◆ **EXERCISE PROMPT**
The entries that follow should be repeated exactly, with no pictures kept.

◆ **DATA TO EXAMINE**

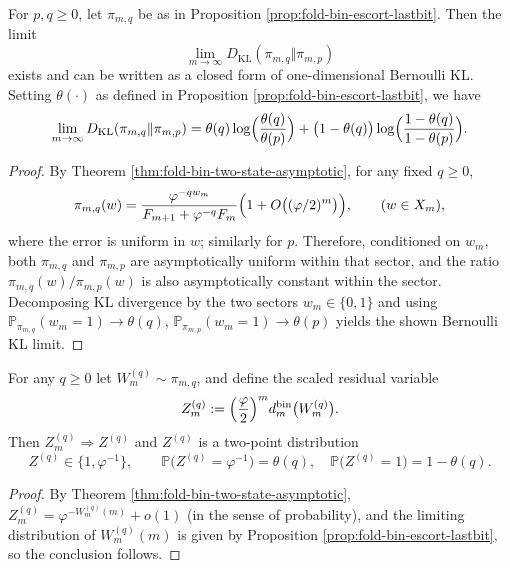 \begin{proposition}\label{prop:fold-bin-escort-escort-kl}
For \(p,q\ge 0\), let \(\pi_{m,q}\) be as in Proposition \ref{prop:fold-bin-escort-lastbit}.
Then the limit
\[
\lim_{m\to\infty}D_{\mathrm{KL}}(\pi_{m,q}\Vert \pi_{m,p})
\]
exists and can be written as a closed form of one-dimensional Bernoulli KL. Setting \(\theta(\cdot)\) as defined in Proposition \ref{prop:fold-bin-escort-lastbit}, we have
\[
\lim_{m\to\infty}D_{\mathrm{KL}}(\pi_{m,q}\Vert \pi_{m,p})
=\theta(q)\log\Bigl(\frac{\theta(q)}{\theta(p)}\Bigr)+\bigl(1-\theta(q)\bigr)\log\Bigl(\frac{1-\theta(q)}{1-\theta(p)}\Bigr).
\]
\end{proposition}

\begin{proof}
By Theorem \ref{thm:fold-bin-two-state-asymptotic}, for any fixed \(q\ge 0\),
\[
\pi_{m,q}(w)=\frac{\varphi^{-qw_m}}{F_{m+1}+\varphi^{-q}F_m}\Bigl(1+O\bigl((\varphi/2)^m\bigr)\Bigr),
\qquad (w\in X_m),
\]
where the error is uniform in \(w\); similarly for \(p\).
Therefore, conditioned on \(w_m\), both \(\pi_{m,q}\) and \(\pi_{m,p}\) are asymptotically uniform within that sector, and the ratio \(\pi_{m,q}(w)/\pi_{m,p}(w)\) is also asymptotically constant within the sector.
Decomposing KL divergence by the two sectors \(w_m\in\{0,1\}\) and using
\(\mathbb{P}_{\pi_{m,q}}(w_m=1)\to \theta(q)\), \(\mathbb{P}_{\pi_{m,p}}(w_m=1)\to \theta(p)\)
yields the shown Bernoulli KL limit.
\end{proof}

\begin{corollary}\label{cor:fold-bin-escort-two-scale-residual}
For any \(q\ge 0\) let \(W^{(q)}_m\sim\pi_{m,q}\), and define the scaled residual variable
\[
Z^{(q)}_m:=\Bigl(\frac{\varphi}{2}\Bigr)^m d^{\mathrm{bin}}_m\bigl(W^{(q)}_m\bigr).
\]
Then \(Z^{(q)}_m\Rightarrow Z^{(q)}\) and \(Z^{(q)}\) is a two-point distribution
\[
Z^{(q)}\in\{1,\varphi^{-1}\},
\qquad
\mathbb{P}\bigl(Z^{(q)}=\varphi^{-1}\bigr)=\theta(q),
\quad
\mathbb{P}\bigl(Z^{(q)}=1\bigr)=1-\theta(q).
\]
\end{corollary}

\begin{proof}
By Theorem \ref{thm:fold-bin-two-state-asymptotic},
\(
Z^{(q)}_m=\varphi^{-W^{(q)}_m(m)}+o(1)
\)
(in the sense of probability), and the limiting distribution of \(W^{(q)}_m(m)\) is given by Proposition \ref{prop:fold-bin-escort-lastbit}, so the conclusion follows.
\end{proof}

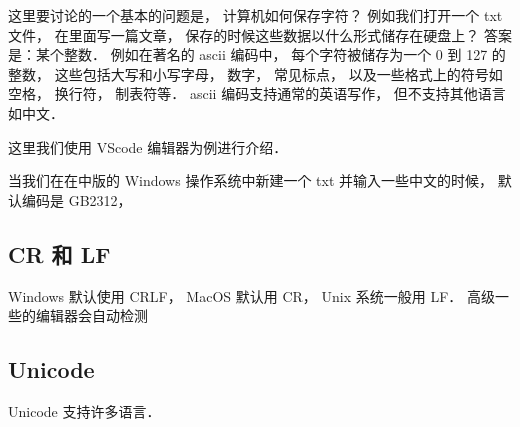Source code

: 
这里要讨论的一个基本的问题是， 计算机如何保存字符？ 例如我们打开一个 txt 文件， 在里面写一篇文章， 保存的时候这些数据以什么形式储存在硬盘上？ 答案是：某个整数． 例如在著名的 ascii 编码中， 每个字符被储存为一个 0 到 127 的整数， 这些包括大写和小写字母， 数字， 常见标点， 以及一些格式上的符号如空格， 换行符， 制表符等． ascii 编码支持通常的英语写作， 但不支持其他语言如中文．

这里我们使用 VScode 编辑器为例进行介绍． 

当我们在在中版的 Windows 操作系统中新建一个 txt 并输入一些中文的时候， 默认编码是 GB2312，

\subsection{CR 和 LF}
Windows 默认使用 CRLF， MacOS 默认用 CR， Unix 系统一般用 LF． 高级一些的编辑器会自动检测

\subsection{Unicode}
Unicode 支持许多语言．
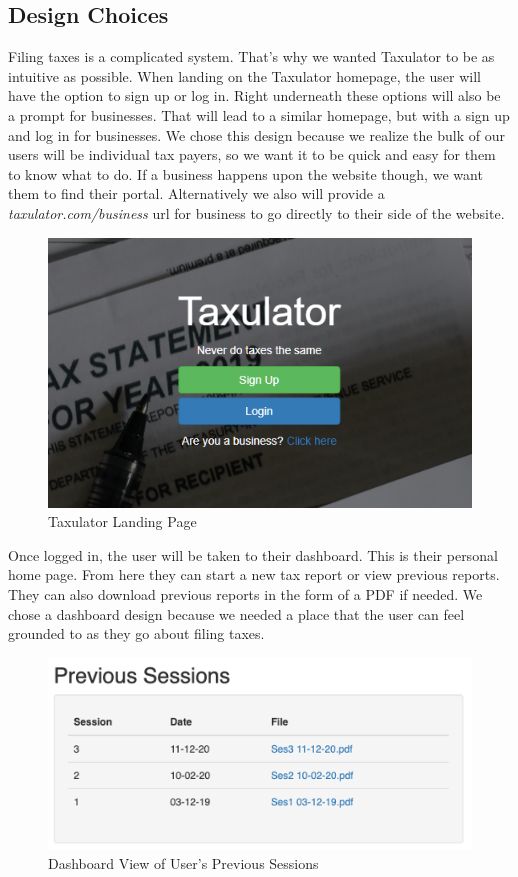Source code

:\documentclass[sigconf]{acmart}
\begin{document}
\subsection{Design Choices}
Filing taxes is a complicated system. That's why we wanted Taxulator to be as intuitive as possible. When landing on the Taxulator homepage, the user will have the option to sign up or log in. Right underneath these options will also be a prompt for businesses. That will lead to a similar homepage, but with a sign up and log in for businesses. We chose this design because we realize the bulk of our users will be individual tax payers, so we want it to be quick and easy for them to know what to do. If a business happens upon the website though, we want them to find their portal. Alternatively we also will provide a \textit{taxulator.com/business} url for business to go directly to their side of the website.

\begin{figure}[H]
 \label{Home}
  \centering
  \includegraphics[width=\linewidth]{Images/TaxulatorHome2.png}
  \caption{Taxulator Landing Page}
\end{figure}

Once logged in, the user will be taken to their dashboard. This is their personal home page. From here they can start a new tax report or view previous reports. They can also download previous reports in the form of a PDF if needed. We chose a dashboard design because we needed a place that the user can feel grounded to as they go about filing taxes.

\begin{figure}[H]
  \label{Dashboard}
  \centering
  \includegraphics[width=\linewidth]{Images/Dashboard.png}
  \caption{Dashboard View of User’s Previous Sessions}
\end{figure}
\end{document}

◆ **ANSWER AREA**
 \begin{proposition}\label{prop:fold-bin-escort-escort-kl}
For \(p,q\ge 0\), let \(\pi_{m,q}\) be as in Proposition \ref{prop:fold-bin-escort-lastbit}.
Then the limit
\[
\lim_{m\to\infty}D_{\mathrm{KL}}(\pi_{m,q}\Vert \pi_{m,p})
\]
exists and can be written as a closed form of one-dimensional Bernoulli KL. Setting \(\theta(\cdot)\) as defined in Proposition \ref{prop:fold-bin-escort-lastbit}, we have
\[
\lim_{m\to\infty}D_{\mathrm{KL}}(\pi_{m,q}\Vert \pi_{m,p})
=\theta(q)\log\Bigl(\frac{\theta(q)}{\theta(p)}\Bigr)+\bigl(1-\theta(q)\bigr)\log\Bigl(\frac{1-\theta(q)}{1-\theta(p)}\Bigr).
\]
\end{proposition}

\begin{proof}
By Theorem \ref{thm:fold-bin-two-state-asymptotic}, for any fixed \(q\ge 0\),
\[
\pi_{m,q}(w)=\frac{\varphi^{-qw_m}}{F_{m+1}+\varphi^{-q}F_m}\Bigl(1+O\bigl((\varphi/2)^m\bigr)\Bigr),
\qquad (w\in X_m),
\]
where the error is uniform in \(w\); similarly for \(p\).
Therefore, conditioned on \(w_m\), both \(\pi_{m,q}\) and \(\pi_{m,p}\) are asymptotically uniform within that sector, and the ratio \(\pi_{m,q}(w)/\pi_{m,p}(w)\) is also asymptotically constant within the sector.
Decomposing KL divergence by the two sectors \(w_m\in\{0,1\}\) and using
\(\mathbb{P}_{\pi_{m,q}}(w_m=1)\to \theta(q)\), \(\mathbb{P}_{\pi_{m,p}}(w_m=1)\to \theta(p)\)
yields the shown Bernoulli KL limit.
\end{proof}

\begin{corollary}\label{cor:fold-bin-escort-two-scale-residual}
For any \(q\ge 0\) let \(W^{(q)}_m\sim\pi_{m,q}\), and define the scaled residual variable
\[
Z^{(q)}_m:=\Bigl(\frac{\varphi}{2}\Bigr)^m d^{\mathrm{bin}}_m\bigl(W^{(q)}_m\bigr).
\]
Then \(Z^{(q)}_m\Rightarrow Z^{(q)}\) and \(Z^{(q)}\) is a two-point distribution
\[
Z^{(q)}\in\{1,\varphi^{-1}\},
\qquad
\mathbb{P}\bigl(Z^{(q)}=\varphi^{-1}\bigr)=\theta(q),
\quad
\mathbb{P}\bigl(Z^{(q)}=1\bigr)=1-\theta(q).
\]
\end{corollary}

\begin{proof}
By Theorem \ref{thm:fold-bin-two-state-asymptotic},
\(
Z^{(q)}_m=\varphi^{-W^{(q)}_m(m)}+o(1)
\)
(in the sense of probability), and the limiting distribution of \(W^{(q)}_m(m)\) is given by Proposition \ref{prop:fold-bin-escort-lastbit}, so the conclusion follows.
\end{proof}

Source code

: 
这里要讨论的一个基本的问题是， 计算机如何保存字符？ 例如我们打开一个 txt 文件， 在里面写一篇文章， 保存的时候这些数据以什么形式储存在硬盘上？ 答案是：某个整数． 例如在著名的 ascii 编码中， 每个字符被储存为一个 0 到 127 的整数， 这些包括大写和小写字母， 数字， 常见标点， 以及一些格式上的符号如空格， 换行符， 制表符等． ascii 编码支持通常的英语写作， 但不支持其他语言如中文．

这里我们使用 VScode 编辑器为例进行介绍． 

当我们在在中版的 Windows 操作系统中新建一个 txt 并输入一些中文的时候， 默认编码是 GB2312，

\subsection{CR 和 LF}
Windows 默认使用 CRLF， MacOS 默认用 CR， Unix 系统一般用 LF． 高级一些的编辑器会自动检测

\subsection{Unicode}
Unicode 支持许多语言．
Source code

:\documentclass[sigconf]{acmart}
\begin{document}
\subsection{Design Choices}
Filing taxes is a complicated system. That's why we wanted Taxulator to be as intuitive as possible. When landing on the Taxulator homepage, the user will have the option to sign up or log in. Right underneath these options will also be a prompt for businesses. That will lead to a similar homepage, but with a sign up and log in for businesses. We chose this design because we realize the bulk of our users will be individual tax payers, so we want it to be quick and easy for them to know what to do. If a business happens upon the website though, we want them to find their portal. Alternatively we also will provide a \textit{taxulator.com/business} url for business to go directly to their side of the website.

\begin{figure}[H]
 \label{Home}
  \centering
  \includegraphics[width=\linewidth]{Images/TaxulatorHome2.png}
  \caption{Taxulator Landing Page}
\end{figure}

Once logged in, the user will be taken to their dashboard. This is their personal home page. From here they can start a new tax report or view previous reports. They can also download previous reports in the form of a PDF if needed. We chose a dashboard design because we needed a place that the user can feel grounded to as they go about filing taxes.

\begin{figure}[H]
  \label{Dashboard}
  \centering
  \includegraphics[width=\linewidth]{Images/Dashboard.png}
  \caption{Dashboard View of User’s Previous Sessions}
\end{figure}
\end{document}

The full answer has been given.